In this example we see that the packages listed in OUR_PACKAGES except the
graph package can be downloaded from CRAN. graph and at least one
dependencies, BiocGenerics will need to be downloaded from BioConductor.

The next step in building the list of dependencies and a script for installing
them is done in the following while loop. We start with a character vector
pkgs_to_download which is initially equivalent to OUR_PACKAGES. We will
iterate through this vector, appending the dependencies in order.
Use the tools::package_dependencies function to generate a list of the
packages dependencies, and dependencies of dependencies, and so on.
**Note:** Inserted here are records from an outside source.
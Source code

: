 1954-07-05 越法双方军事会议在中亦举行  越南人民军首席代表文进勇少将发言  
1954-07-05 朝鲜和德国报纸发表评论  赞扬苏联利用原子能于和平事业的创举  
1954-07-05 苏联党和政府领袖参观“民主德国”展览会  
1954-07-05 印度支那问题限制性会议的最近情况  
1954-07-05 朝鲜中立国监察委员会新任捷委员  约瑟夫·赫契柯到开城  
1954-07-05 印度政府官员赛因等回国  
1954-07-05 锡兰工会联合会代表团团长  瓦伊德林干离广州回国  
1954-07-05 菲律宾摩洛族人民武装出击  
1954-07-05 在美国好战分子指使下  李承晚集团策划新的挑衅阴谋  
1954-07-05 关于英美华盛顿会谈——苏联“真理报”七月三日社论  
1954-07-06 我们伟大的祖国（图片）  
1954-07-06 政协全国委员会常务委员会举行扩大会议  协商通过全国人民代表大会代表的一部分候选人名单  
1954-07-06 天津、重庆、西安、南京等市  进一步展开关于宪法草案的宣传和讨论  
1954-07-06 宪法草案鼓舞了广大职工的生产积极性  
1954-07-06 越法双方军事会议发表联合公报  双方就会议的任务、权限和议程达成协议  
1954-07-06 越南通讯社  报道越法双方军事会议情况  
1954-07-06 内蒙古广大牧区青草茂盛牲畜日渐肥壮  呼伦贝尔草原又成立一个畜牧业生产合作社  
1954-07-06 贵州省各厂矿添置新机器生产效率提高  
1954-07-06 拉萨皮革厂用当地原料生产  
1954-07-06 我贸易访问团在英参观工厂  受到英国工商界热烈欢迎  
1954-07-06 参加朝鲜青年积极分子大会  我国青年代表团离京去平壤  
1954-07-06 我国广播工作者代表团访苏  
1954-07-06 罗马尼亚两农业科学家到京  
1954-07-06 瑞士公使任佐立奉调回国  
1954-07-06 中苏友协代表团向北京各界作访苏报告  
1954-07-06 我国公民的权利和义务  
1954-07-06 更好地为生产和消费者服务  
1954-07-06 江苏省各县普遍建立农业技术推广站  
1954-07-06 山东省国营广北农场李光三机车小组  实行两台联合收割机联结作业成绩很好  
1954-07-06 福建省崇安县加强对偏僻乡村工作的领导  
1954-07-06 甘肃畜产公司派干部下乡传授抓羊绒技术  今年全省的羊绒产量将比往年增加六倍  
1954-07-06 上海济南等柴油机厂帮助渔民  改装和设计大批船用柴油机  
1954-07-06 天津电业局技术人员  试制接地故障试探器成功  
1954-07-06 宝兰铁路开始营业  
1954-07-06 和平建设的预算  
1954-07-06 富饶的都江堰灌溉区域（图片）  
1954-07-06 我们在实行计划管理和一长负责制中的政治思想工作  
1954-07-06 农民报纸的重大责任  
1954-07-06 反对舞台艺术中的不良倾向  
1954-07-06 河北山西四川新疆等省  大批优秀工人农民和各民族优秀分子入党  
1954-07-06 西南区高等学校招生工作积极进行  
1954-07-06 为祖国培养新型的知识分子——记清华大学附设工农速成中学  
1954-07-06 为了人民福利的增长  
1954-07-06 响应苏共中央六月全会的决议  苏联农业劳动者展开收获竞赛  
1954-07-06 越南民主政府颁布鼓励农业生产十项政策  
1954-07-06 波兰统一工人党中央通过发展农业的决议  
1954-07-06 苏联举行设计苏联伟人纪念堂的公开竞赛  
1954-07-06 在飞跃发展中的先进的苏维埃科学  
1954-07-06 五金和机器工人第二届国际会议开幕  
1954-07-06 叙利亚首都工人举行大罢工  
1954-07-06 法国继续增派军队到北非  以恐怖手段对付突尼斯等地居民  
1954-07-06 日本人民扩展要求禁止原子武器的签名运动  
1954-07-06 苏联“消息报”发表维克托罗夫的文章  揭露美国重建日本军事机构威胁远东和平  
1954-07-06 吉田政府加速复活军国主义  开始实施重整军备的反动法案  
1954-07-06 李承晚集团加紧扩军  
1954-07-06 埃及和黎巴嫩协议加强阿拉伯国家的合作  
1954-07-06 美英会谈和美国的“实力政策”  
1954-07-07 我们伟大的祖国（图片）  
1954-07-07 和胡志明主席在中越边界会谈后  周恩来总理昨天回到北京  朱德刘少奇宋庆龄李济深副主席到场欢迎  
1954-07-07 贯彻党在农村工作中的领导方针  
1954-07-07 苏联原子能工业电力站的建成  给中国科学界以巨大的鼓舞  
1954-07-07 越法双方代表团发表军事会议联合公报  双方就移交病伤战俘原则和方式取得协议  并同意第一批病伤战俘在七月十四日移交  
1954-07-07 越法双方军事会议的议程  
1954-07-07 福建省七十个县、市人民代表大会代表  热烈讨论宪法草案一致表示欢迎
In the while loop we get a list of the dependencies for a package, stored in
the deps object. We will omit any of the base and recommended packages from
the deps object and then append deps to the pkgs_to_download vector in the
position immediately to the right of the current package being looked up. When
the indexer i is incremented, the next package to be considered will be the
first dependency. This process continues until all the dependencies have been
explored. Lastly, we reverse the order of the elements of pkgs_to_download
so that we have the packages listed in a useful install order, i.e.,
pkgs_to_download[1] should be installed before pkgs_to_download[2], etc.
After reversing the order of the elements of pkgs_to_download we look only at
the unique elements. By default, the first occurrence of an element will be
keep and the repeated elements will be omitted. By reversing the order then
taking the unique values, the deepest level of dependency will be retained for a
specific package.

pkgs_to_download <- OUR_PACKAGES
i <- 1L
while(i <= length(pkgs_to_download)) {
  deps <-
    unlist(tools::package_dependencies(packages = pkgs_to_download[i],
                                       which = c("Depends", "Imports", "LinkingTo"),
                                       db = available_pkgs,
                                       recursive = FALSE),
           use.names = FALSE) 
  deps <- deps[!(deps %in% base_pkgs)]
  pkgs_to_download <- append(pkgs_to_download, deps, i) 
  i <- i + 1L
}
pkgs_to_download <- unique(rev(pkgs_to_download))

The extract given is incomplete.